İsveç’in çok satışlı gazetelerinden Aftonbladet’in başyazısında bu tablodan hareketle "Yakında Avrupa’da bütün parlamentolarda ırkçı partilerin boy göstermesi neredeyse bir zorunluluk olarak görülecek.’’ diyor.

Henüz kimse işaret etmediyse de sağdaki partilerin, bırakalım sol kanattaki partileri zaman zaman sosyal demokratları bile Marksist olarak suçlama çabalarının, ırkçılara hedef gösterme anlamına geleceği belli oldu.

Anders Behring, sosyal demokratları Farnkfurt Ekolü olarak tanımlıyor.

Çok kültürlü toplumu savunan sosyal demokratların Avrupa’yı Müslümanlara teslim ettiklerini öne süren Norveçli bu gelişmeyi durdurmak için Norveç İşçi Partisi Hükümeti’ne yönelik bombalı eylem yaptığını, gençlerin partiye akışını önlemek için de gençlik kampındaki katliamı gerçekleştirdiğini söylüyor.

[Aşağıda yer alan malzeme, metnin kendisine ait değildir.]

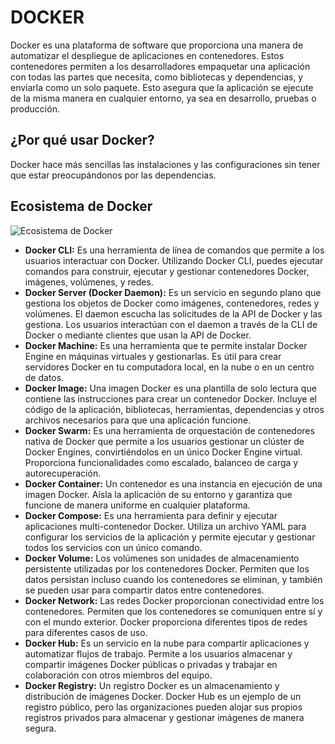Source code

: # DOCKER

Docker es una plataforma de software que proporciona una manera de automatizar el despliegue de aplicaciones en contenedores. Estos contenedores permiten a los desarrolladores empaquetar una aplicación con todas las partes que necesita, como bibliotecas y dependencias, y enviarla como un solo paquete. Esto asegura que la aplicación se ejecute de la misma manera en cualquier entorno, ya sea en desarrollo, pruebas o producción.

## ¿Por qué usar Docker?

Docker hace más sencillas las instalaciones y las configuraciones sin tener que estar preocupándonos por las dependencias.

## Ecosistema de Docker

![Ecosistema de Docker](img/ecosistemaDocker.JPG)

- **Docker CLI:** Es una herramienta de línea de comandos que permite a los usuarios interactuar con Docker. Utilizando Docker CLI, puedes ejecutar comandos para construir, ejecutar y gestionar contenedores Docker, imágenes, volúmenes, y redes.
- **Docker Server (Docker Daemon):** Es un servicio en segundo plano que gestiona los objetos de Docker como imágenes, contenedores, redes y volúmenes. El daemon escucha las solicitudes de la API de Docker y las gestiona. Los usuarios interactúan con el daemon a través de la CLI de Docker o mediante clientes que usan la API de Docker.
- **Docker Machine:** Es una herramienta que te permite instalar Docker Engine en máquinas virtuales y gestionarlas. Es útil para crear servidores Docker en tu computadora local, en la nube o en un centro de datos.
- **Docker Image:** Una imagen Docker es una plantilla de solo lectura que contiene las instrucciones para crear un contenedor Docker. Incluye el código de la aplicación, bibliotecas, herramientas, dependencias y otros archivos necesarios para que una aplicación funcione.
- **Docker Swarm:** Es una herramienta de orquestación de contenedores nativa de Docker que permite a los usuarios gestionar un clúster de Docker Engines, convirtiéndolos en un único Docker Engine virtual. Proporciona funcionalidades como escalado, balanceo de carga y autorecuperación.
- **Docker Container:** Un contenedor es una instancia en ejecución de una imagen Docker. Aísla la aplicación de su entorno y garantiza que funcione de manera uniforme en cualquier plataforma.
- **Docker Compose:** Es una herramienta para definir y ejecutar aplicaciones multi-contenedor Docker. Utiliza un archivo YAML para configurar los servicios de la aplicación y permite ejecutar y gestionar todos los servicios con un único comando.
- **Docker Volume:** Los volúmenes son unidades de almacenamiento persistente utilizadas por los contenedores Docker. Permiten que los datos persistan incluso cuando los contenedores se eliminan, y también se pueden usar para compartir datos entre contenedores.
- **Docker Network:** Las redes Docker proporcionan conectividad entre los contenedores. Permiten que los contenedores se comuniquen entre sí y con el mundo exterior. Docker proporciona diferentes tipos de redes para diferentes casos de uso.
- **Docker Hub:** Es un servicio en la nube para compartir aplicaciones y automatizar flujos de trabajo. Permite a los usuarios almacenar y compartir imágenes Docker públicas o privadas y trabajar en colaboración con otros miembros del equipo.
- **Docker Registry:** Un registro Docker es un almacenamiento y distribución de imágenes Docker. Docker Hub es un ejemplo de un registro público, pero las organizaciones pueden alojar sus propios registros privados para almacenar y gestionar imágenes de manera segura.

Anders Behring’in Manifestosunu inceleyen bir psikiyatr, Norveçli’nin ruhsal yapısını sağlıklı bulmadı. Psikiyatr’a göre kısa bir zaman içinde tekrar böyle bir katliam girişimi için ortalıkta hiçbir işaret yok. Tabii Haçlı Şövalyelerinin ne çapta bir örgütlenme içinde oldukları henüz bilinmiyor.